CRYSTAL: And yourself. Why do you think you never got into fitness before? Do you think it's because it didn't feel like it was a space for you?
RUTH: I just never knew how... I'm very clumsy. I don't know my left from my right. No one's ever going to pick me for their team. Do you know what I mean? That's never going to happen. So there was never a space where I was like, woohoo, this is it. And I guess I never found a way. And I think it's quite hard for girls growing up who, you know, my body goes through all sorts of different shapes and sizes, seemingly beyond my control, although chocolate ice cream is lush, do you know what I mean?
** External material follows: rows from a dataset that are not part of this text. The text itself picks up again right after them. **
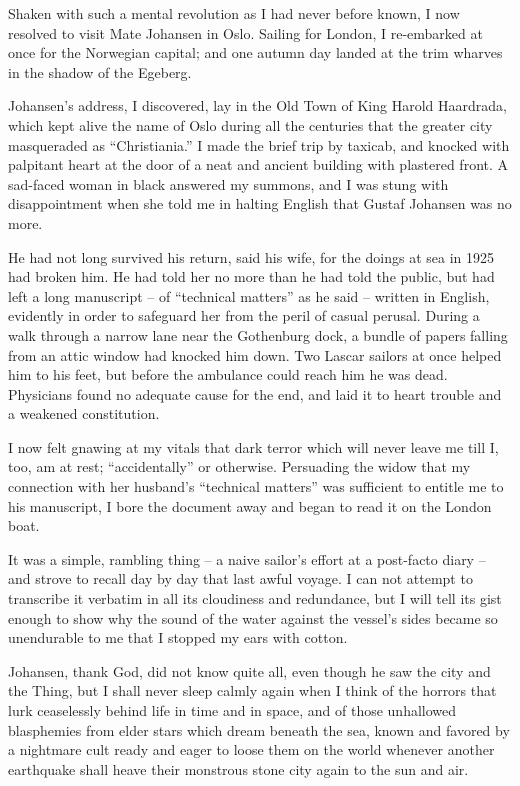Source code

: Shaken with such a mental revolution as I had never before known, I now resolved to visit Mate Johansen in Oslo. Sailing for London, I re-embarked at once for the Norwegian capital; and one autumn day landed at the trim wharves in the shadow of the Egeberg.

Johansen’s address, I discovered, lay in the Old Town of King Harold Haardrada, which kept alive the name of Oslo during all the centuries that the greater city masqueraded as “Christiania.” I made the brief trip by taxicab, and knocked with palpitant heart at the door of a neat and ancient building with plastered front. A sad-faced woman in black answered my summons, and I was stung with disappointment when she told me in halting English that Gustaf Johansen was no more.

He had not long survived his return, said his wife, for the doings at sea in 1925 had broken him. He had told her no more than he had told the public, but had left a long manuscript⁠ – of “technical matters” as he said⁠ – written in English, evidently in order to safeguard her from the peril of casual perusal. During a walk through a narrow lane near the Gothenburg dock, a bundle of papers falling from an attic window had knocked him down. Two Lascar sailors at once helped him to his feet, but before the ambulance could reach him he was dead. Physicians found no adequate cause for the end, and laid it to heart trouble and a weakened constitution.

I now felt gnawing at my vitals that dark terror which will never leave me till I, too, am at rest; “accidentally” or otherwise. Persuading the widow that my connection with her husband’s “technical matters” was sufficient to entitle me to his manuscript, I bore the document away and began to read it on the London boat.

It was a simple, rambling thing⁠ – a naive sailor’s effort at a post-facto diary⁠ – and strove to recall day by day that last awful voyage. I can not attempt to transcribe it verbatim in all its cloudiness and redundance, but I will tell its gist enough to show why the sound of the water against the vessel’s sides became so unendurable to me that I stopped my ears with cotton.

Johansen, thank God, did not know quite all, even though he saw the city and the Thing, but I shall never sleep calmly again when I think of the horrors that lurk ceaselessly behind life in time and in space, and of those unhallowed blasphemies from elder stars which dream beneath the sea, known and favored by a nightmare cult ready and eager to loose them on the world whenever another earthquake shall heave their monstrous stone city again to the sun and air.


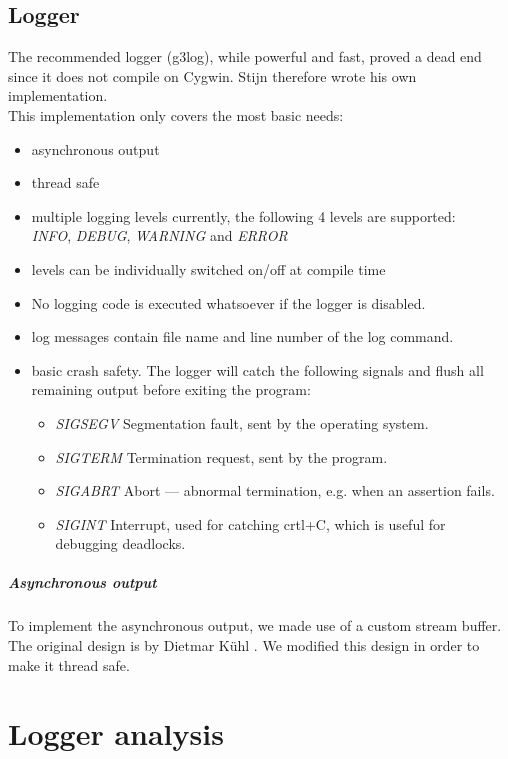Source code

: \documentclass[8pt,a4paper]{report}
\begin{document}
\section{Logger}
The recommended logger (g3log), while powerful and fast, proved a dead end since it does not compile on Cygwin. 
Stijn therefore wrote his own implementation.\\
This implementation only covers the most basic needs:
\begin{itemize}
	\item asynchronous output
	\item thread safe
	\item multiple logging levels currently, the following 4 levels are supported:\\
		\emph{INFO}, \emph{DEBUG}, \emph{WARNING} and \emph{ERROR}
	\item levels can be individually switched on/off at compile time
	\item No logging code is executed whatsoever if the logger is disabled.
	\item log messages contain file name and line number of the log command.
	\item basic crash safety. The logger will catch the following signals and flush all remaining output before exiting the program:
		\begin{itemize}
			\item \emph{SIGSEGV} Segmentation fault, sent by the operating system.
			\item \emph{SIGTERM} Termination request, sent by the program.
			\item \emph{SIGABRT} Abort --- abnormal termination, e.g. when an assertion fails.
			\item \emph{SIGINT} Interrupt, used for catching crtl+C, which is useful for debugging deadlocks.
		\end{itemize}
\end{itemize}

\paragraph{Asynchronous output}
To implement the asynchronous output, we made use of a custom stream buffer. The original design is by Dietmar K{\"u}hl \cite{asynchwrite}. We modified this design in order to make it thread safe.

\chapter{Logger analysis}
\end{document}
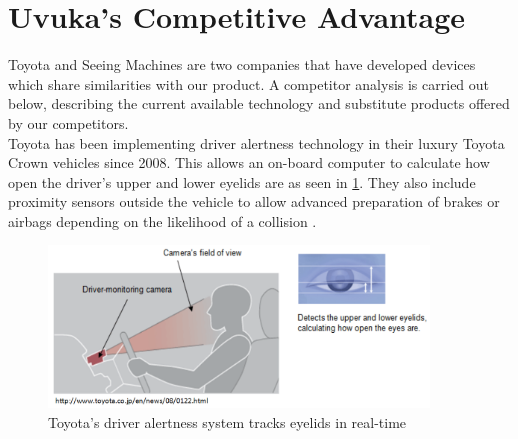 \section{Uvuka's Competitive Advantage}
\label{sec:advantages}
Toyota and Seeing Machines are two companies that have developed devices which share similarities with our product. A competitor analysis is carried out below, describing the current available technology and substitute products offered by our competitors.\\

Toyota has been implementing driver alertness technology in their luxury Toyota Crown vehicles since 2008. This allows an on-board computer to calculate how open the driver's upper and lower eyelids are as seen in \cref{fig:toyota_sensors}. They also include proximity sensors outside the vehicle to allow advanced preparation of brakes or airbags depending on the likelihood of a collision \cite{toyota}. 
\newpage
\begin{figure}[H]
\centering
\includegraphics[width=0.9\textwidth]{images/toyota.PNG}
\vskip10pt
\caption[Toyota driver alertness system]{Toyota's driver alertness system tracks eyelids in real-time \cite{toyota}}
\label{fig:toyota_sensors}
\end{figure}

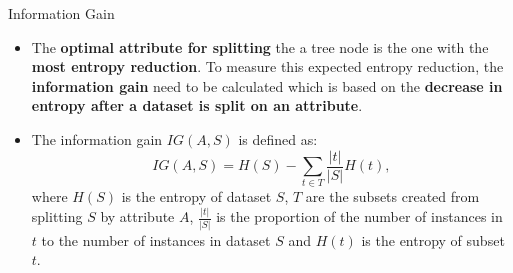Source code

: \documentclass[document.tex]{subfiles}
\begin{document}
    \begin{frame}{Information Gain}
        \begin{itemize}
            \item The \textbf{optimal attribute for splitting} the a tree node is the one with the \textbf{most entropy reduction}. To measure this expected entropy reduction, the \textbf{information gain} need to be calculated which is based on the \textbf{decrease in entropy after a dataset is split on an attribute}. 
            \item The information gain $IG(A, S)$ is defined as:
            $$
            IG(A, S) = H(S) - \sum_{t \in T} \frac{|t|}{|S|}H(t),
            $$
            where $H(S)$ is the entropy of dataset $S$, $T$ are the subsets created from splitting $S$ by attribute $A$, $\frac{|t|}{|S|}$ is the proportion of the number of instances in $t$ to the number of instances in dataset $S$ and $H(t)$ is the entropy of subset $t$.
        \end{itemize}
    \end{frame}    
    
\end{document}
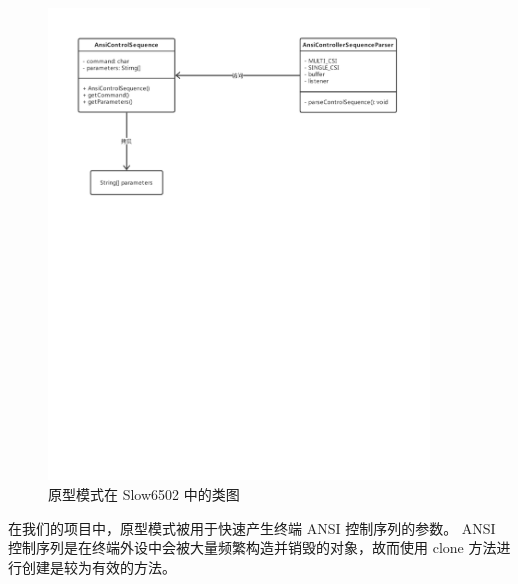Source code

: \begin{figure}[H]
    \centering
    \includegraphics[width=0.9\textwidth]{figures/原型模式.pdf}
    \caption{原型模式在 Slow6502 中的类图}
\end{figure}

在我们的项目中，原型模式被用于快速产生终端 ANSI 控制序列的参数。 ANSI 控制序列是在终端外设中会被大量频繁构造并销毁的对象，故而使用 clone 方法进行创建是较为有效的方法。

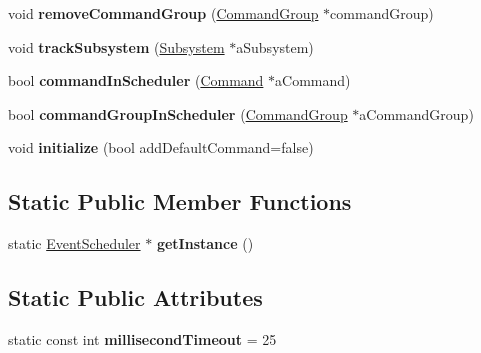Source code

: \begin{DoxyCompactItemize}
void {\bfseries remove\+Command\+Group} (\mbox{\hyperlink{classlib_iterative_robot_1_1_command_group}{Command\+Group}} $\ast$command\+Group)
\item 
\mbox{\label{classlib_iterative_robot_1_1_event_scheduler_a1130cfd602dec9e4091571b47b60f378}} 
void {\bfseries track\+Subsystem} (\mbox{\hyperlink{classlib_iterative_robot_1_1_subsystem}{Subsystem}} $\ast$a\+Subsystem)
\item 
\mbox{\label{classlib_iterative_robot_1_1_event_scheduler_acc46d20d5b6e1b6d308bf64dd12ea791}} 
bool {\bfseries command\+In\+Scheduler} (\mbox{\hyperlink{classlib_iterative_robot_1_1_command}{Command}} $\ast$a\+Command)
\item 
\mbox{\label{classlib_iterative_robot_1_1_event_scheduler_af47242d40b09df43698bb00cbe4f9300}} 
bool {\bfseries command\+Group\+In\+Scheduler} (\mbox{\hyperlink{classlib_iterative_robot_1_1_command_group}{Command\+Group}} $\ast$a\+Command\+Group)
\item 
\mbox{\label{classlib_iterative_robot_1_1_event_scheduler_a8d45ea3763e171da6e3990acdd864df3}} 
void {\bfseries initialize} (bool add\+Default\+Command=false)
\end{DoxyCompactItemize}
\subsection*{Static Public Member Functions}
\begin{DoxyCompactItemize}
\item 
\mbox{\label{classlib_iterative_robot_1_1_event_scheduler_a04480f5533265708f49b23e622ffe9cb}} 
static \mbox{\hyperlink{classlib_iterative_robot_1_1_event_scheduler}{Event\+Scheduler}} $\ast$ {\bfseries get\+Instance} ()
\end{DoxyCompactItemize}
\subsection*{Static Public Attributes}
\begin{DoxyCompactItemize}
\item 
\mbox{\label{classlib_iterative_robot_1_1_event_scheduler_a5c2a1365cdcf713b0dbe722b9156290e}} 
static const int {\bfseries millisecond\+Timeout} = 25
\end{DoxyCompactItemize}
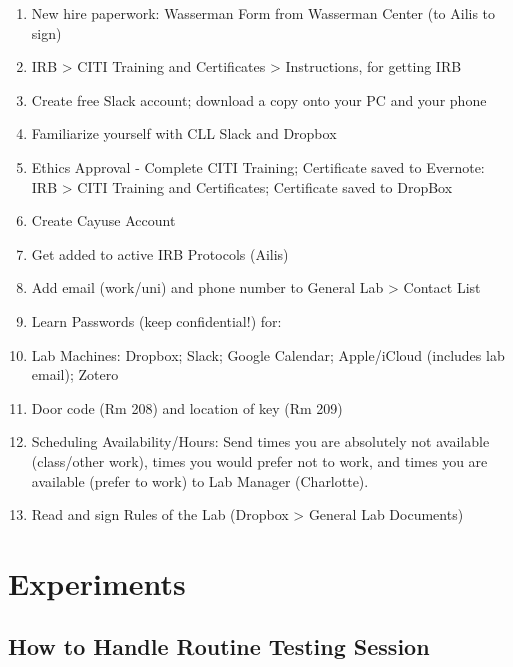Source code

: \documentclass[
]{book}
\providecommand{\tightlist}{%
  \setlength{\itemsep}{0pt}\setlength{\parskip}{0pt}}
\begin{document}
\begin{enumerate}
\def\labelenumi{\arabic{enumi}.}
\tightlist
\item
  New hire paperwork: Wasserman Form from Wasserman Center (to Ailis to sign)
\item
  IRB \textgreater{} CITI Training and Certificates \textgreater{} Instructions, for getting IRB
\item
  Create free Slack account; download a copy onto your PC and your phone
\item
  Familiarize yourself with CLL Slack and Dropbox
\item
  Ethics Approval - Complete CITI Training; Certificate saved to Evernote: IRB \textgreater{} CITI Training and Certificates; Certificate saved to DropBox
\item
  Create Cayuse Account
\item
  Get added to active IRB Protocols (Ailis)
\item
  Add email (work/uni) and phone number to General Lab \textgreater{} Contact List
\item
  Learn Passwords (keep confidential!) for:
\item
  Lab Machines: Dropbox; Slack; Google Calendar; Apple/iCloud (includes lab email); Zotero
\item
  Door code (Rm 208) and location of key (Rm 209)
\item
  Scheduling Availability/Hours: Send times you are absolutely not available (class/other work), times you would prefer not to work, and times you are available (prefer to work) to Lab Manager (Charlotte).\\
\item
  Read and sign Rules of the Lab (Dropbox \textgreater{} General Lab Documents)
\end{enumerate}

\hypertarget{experiments}{%
\chapter{Experiments}\label{experiments}}

\hypertarget{how-to-handle-routine-testing-session}{%
\section{How to Handle Routine Testing Session}\label{how-to-handle-routine-testing-session}}
\end{document}

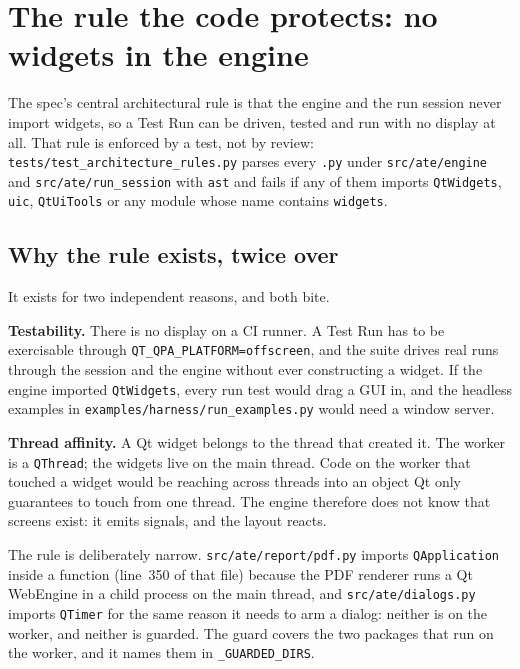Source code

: \chapter{The rule the code protects: no widgets in the engine}\label{ch:rule}

The spec's central architectural rule is that the engine and the run session never import widgets, so
a Test Run can be driven, tested and run with no display at all. That rule is enforced by a test, not
by review: \texttt{tests/\allowbreak{}test\_\allowbreak{}architecture\_\allowbreak{}rules.py} parses every \texttt{.py} under
\texttt{src/ate/engine} and \texttt{src/ate/run\_session} with \texttt{ast} and fails if any of them
imports \texttt{QtWidgets}, \texttt{uic}, \texttt{QtUiTools} or any module whose name contains
\texttt{widgets}.

\section{Why the rule exists, twice over}

It exists for two independent reasons, and both bite.

\textbf{Testability.} There is no display on a CI runner. A Test Run has to be exercisable through
\texttt{QT\_\allowbreak{}QPA\_\allowbreak{}PLATFORM=offscreen}, and the suite drives real runs through the session and the engine
without ever constructing a widget. If the engine imported \texttt{QtWidgets}, every run test would
drag a GUI in, and the headless examples in \texttt{examples/\allowbreak{}harness/\allowbreak{}run\_\allowbreak{}examples.py} would need a
window server.

\textbf{Thread affinity.} A Qt widget belongs to the thread that created it. The worker is a
\texttt{QThread}; the widgets live on the main thread. Code on the worker that touched a widget would
be reaching across threads into an object Qt only guarantees to touch from one thread. The engine
therefore does not know that screens exist: it emits signals, and the layout reacts.

The rule is deliberately narrow. \texttt{src/\allowbreak{}ate/\allowbreak{}report/\allowbreak{}pdf.py} imports \texttt{QApplication} inside a
function (line~350 of that file) because the PDF renderer runs a Qt WebEngine in a child process on the
main thread, and \texttt{src/ate/dialogs.py} imports \texttt{QTimer} for the same reason it needs to
arm a dialog: neither is on the worker, and neither is guarded. The guard covers the two packages that
run on the worker, and it names them in \texttt{\_GUARDED\_DIRS}.

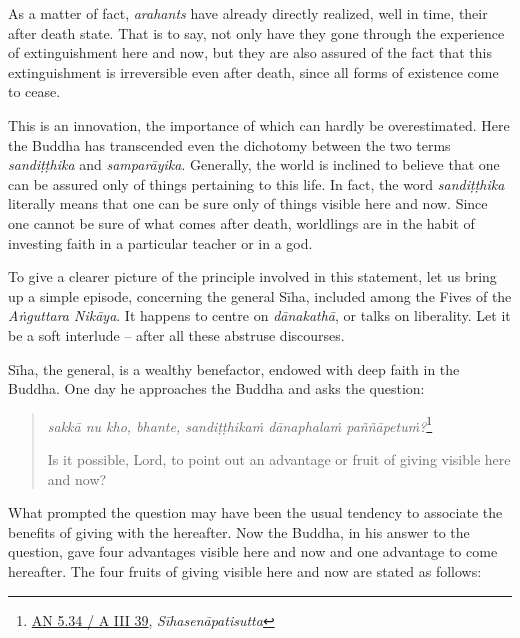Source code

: As a matter of fact, \emph{arahants} have already directly realized, well in time, their after death state. That is to say, not only have they gone through the experience of extinguishment here and now, but they are also assured of the fact that this extinguishment is irreversible even after death, since all forms of existence come to cease.

This is an innovation, the importance of which can hardly be overestimated. Here the Buddha has transcended even the dichotomy between the two terms \emph{sandiṭṭhika} and \emph{samparāyika}. Generally, the world is inclined to believe that one can be assured only of things pertaining to this life. In fact, the word \emph{sandiṭṭhika} literally means that one can be sure only of things visible here and now. Since one cannot be sure of what comes after death, worldlings are in the habit of investing faith in a particular teacher or in a god.

To give a clearer picture of the principle involved in this statement, let us bring up a simple episode, concerning the general Sīha, included among the Fives of the \emph{Aṅguttara Nikāya}. It happens to centre on \emph{dānakathā}, or talks on liberality. Let it be a soft interlude -- after all these abstruse discourses.

Sīha, the general, is a wealthy benefactor, endowed with deep faith in the Buddha. One day he approaches the Buddha and asks the question:

\clearpage

\begin{quote}
\emph{sakkā nu kho, bhante, sandiṭṭhikaṁ dānaphalaṁ paññāpetuṁ?}\footnote{\href{https://suttacentral.net/an5.34/pli/ms}{AN 5.34 / A III 39}, \emph{Sīhasenāpatisutta}}

Is it possible, Lord, to point out an advantage or fruit of giving visible here and now?
\end{quote}

What prompted the question may have been the usual tendency to associate the benefits of giving with the hereafter. Now the Buddha, in his answer to the question, gave four advantages visible here and now and one advantage to come hereafter. The four fruits of giving visible here and now are stated as follows:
But it does have consequences. So I've always had quite an odd relationship with my body and physicality and not much understanding of what my body could do, just what it can't do. So a constant awareness of “it's not good enough” and it's not this enough and it's not that enough. And never found a way of knowing my body well enough to go, oh, my God, it can do this. And how cool is it that it can do that? And I don't think those opportunities ever came up, but I doubt I sought them out either because I was just too scared. And I work away from London a lot. So occasionally, I have to go to a gym in a crappy hotel or whatever. And I was in stitches for a week, the other week, on a thing, and kept going into this gym with beautiful men. And I was like, I really need one of them to spot me. And there is no way am I asking them to spot me. And then by the fourth day, this beautiful boy came up and he was like, I'll spot you. I was like, thank you so much. It's really good of you. So I think I'm a little bit shy and a little bit little. I've just never had the confidence to get in there and do it and never really known how, really. Whereas now I think I found a way of being me in all that comes with that.
CRYSTAL: Yeah, it's a nice lesson there as well about creating spaces that are accessible to communities who don't necessarily otherwise have access to those spaces. Of course, we need lesbian bodybuilders.
RUTH: Yes, of course.
CRYSTAL: Obviously.
RUTH: Obviously, we need that. What I love is that there's the lesbian bodybuilder and then there's the Muslim mom who's got four kids at home and she's managed to carve half an hour out. And there's this amazing woman, Lana, who's one of the coaches. She's 42 and she sometimes swings from bars and her hands bleed. And I'm like, you are so hardcore. You know what I mean? You are just deadlifting all sorts of weird shit. And I so wish that girls could be helped to love their body for what it could do, not for what it can't do. And the obsession with hips and ratios, and the porn that people watch just creates completely unrealistic expectations about what women look like and what they want and who they are and even what a lesbian orgasm sounds like, let alone feels like. We're not helping young men either now, but there's something about finding ways in which girls can get involved in a way. So any women and lesbians and lesbian-adjacent women around Bethnal Green - look up this gym - StrongHer. It's pretty awesome.